4.      El Muñeco entra en escena




     Días después de largarse de la joyería Russo, Lee recibe en su habitación del hotelucho en que vive la inesperada visita de Steve, que se enfada cuando, siendo las diez de la mañana, la encuentra en deshabillé, como recién salida de la cama. Al echárselo en cara, la chica le replica que está harta de trabajar para acabar, como siempre, en el arroyo. El fiscal se sulfura pero Lee le contesta que no tiene por qué aguantar reprimendas de quien no es no es nada de ella y le tira a la cara los tres mil dólares de su indemnización por despido, diciéndole que se cobre lo que tuvo que pagar por el brillante. Steve se aplaca y decide tocarle la fibra sensible y el amor propio, rogándole que no tire por la borda su futuro, siendo aún tan joven. Le hace ver que ha demostrado en Russo’s que, como vendedora, vale tanto como la que más, y le recuerda que ya ha purgado sus culpas en la cárcel, por lo que algún día la vida le dará la revancha. Lee comprende, no solo lo acertado de los consejos, sino que el duro Steve tiene por ella un interés que excede de la mera bondad evangélica. En consecuencia, la chica le promete salir inmediatamente a buscar trabajo. Steve, triunfalmente, saca un recorte del Post del bolsillo y se lo da a leer. Es la sección de ofertas de empleo, en la que ha subrayado una que, literalmente, reza:

     Se precisa dependienta experta y con referencias para acreditado establecimiento del ramo de joyería. Interesadas dirigirse a Meyer & Co., 5ª Avenida, número 717. Preguntar por el señor Adams.

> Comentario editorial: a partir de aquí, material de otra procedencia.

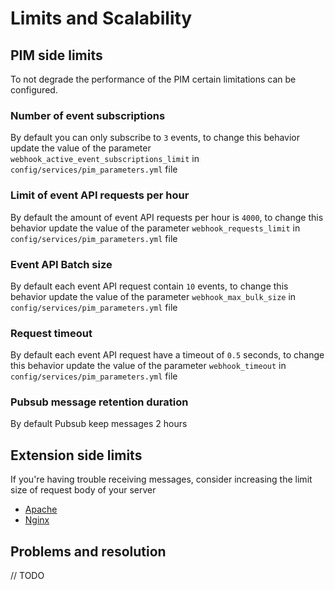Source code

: # Limits and Scalability

## PIM side limits

To not degrade the performance of the PIM certain limitations can be configured.

### Number of event subscriptions

By default you can only subscribe to `3` events, to change this behavior update the value of the parameter `webhook_active_event_subscriptions_limit` in `config/services/pim_parameters.yml` file

### Limit of event API requests per hour

By default the amount of event API requests per hour is `4000`, to change this behavior update the value of the parameter `webhook_requests_limit` in `config/services/pim_parameters.yml` file

### Event API Batch size

By default each event API request contain `10` events, to change this behavior update the value of the parameter `webhook_max_bulk_size` in `config/services/pim_parameters.yml` file

### Request timeout

By default each event API request have a timeout of `0.5` seconds, to change this behavior update the value of the parameter `webhook_timeout` in `config/services/pim_parameters.yml` file

### Pubsub message retention duration

By default Pubsub keep messages 2 hours


## Extension side limits

If you're having trouble receiving messages, consider increasing the limit size of request body of your server

* [Apache](https://httpd.apache.org/docs/current/mod/core.html#limitrequestbody)
* [Nginx](http://nginx.org/en/docs/http/ngx_http_core_module.html#client_max_body_size)

## Problems and resolution

// TODO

     Tras leer el anuncio, la chica se echa a reír y bromea con Steve, sobre si serán suficientes las referencias de la cárcel del condado y de Charlie Russo. Steve solo le contesta que se arregle bien para las cuatro de la tarde de ese día, porque ya le ha concertado una entrevista con el tal señor Adams. Añade: Acicálate, da un repaso al manual de gemología y, sobre todo, sé sincera, sé tú misma. La chica sigue rezongando, pero acaba por jurarle que irá a la prueba, ante la amenaza de Steve de llevarla él mismo en un coche de la policía, con sirena y todo.

     La entrevista resulta sorprendentemente bien. Lee está guapísima -lo que el señor Adams no deja de captar-, responde certeramente a cuantas preguntas técnicas le hace y, en la prueba de atender a un cliente, vende en diez minutos a una señora un brazalete de 5.300 dólares. Acaba el examen y Adams pide a Lee que pase al despacho del jefe Meyer, para que este decida definitivamente. Meyer charla con Lee sobre sus aspiraciones y su vida pasada. La joven acaba de ganarse al joyero, cuando le confiesa:

-          No voy a remontarme más tiempo atrás. Le bastará con saber que, hará tres años por Navidad, me llevé de otra joyería de la Quinta, sin pagar, una pulsera como la que acabo de vender.

     La chica hace además de levantarse pero Mayer la para en seco:

-          Espere un momento, señorita Leander, que todavía no le he dicho cuándo tiene que empezar a trabajar para mí. ¿Le parece bien el lunes próximo, a las ocho? … Del sueldo inicial y las comisiones, pase a que la informe Adams.

     Naturalmente, no es que los grandes joyeros neoyorquinos estén locos o sean ángeles. Según Lee va cumpliendo los trámites del contrato, la cámara vuelve al despacho de Meyer. Este habla con Steve y, tras confesarle que la chica le ha producido una excelente impresión, agrega:

-          Así pues, señor Riccardi, quedamos en que depositará usted antes del lunes una fianza de cien mil dólares, por si su recomendada volviera… a las andadas.

-          Cuente con ello. Firmaremos yo y Fat Mike, el conocido y acaudalado fiador de libertades provisionales[21].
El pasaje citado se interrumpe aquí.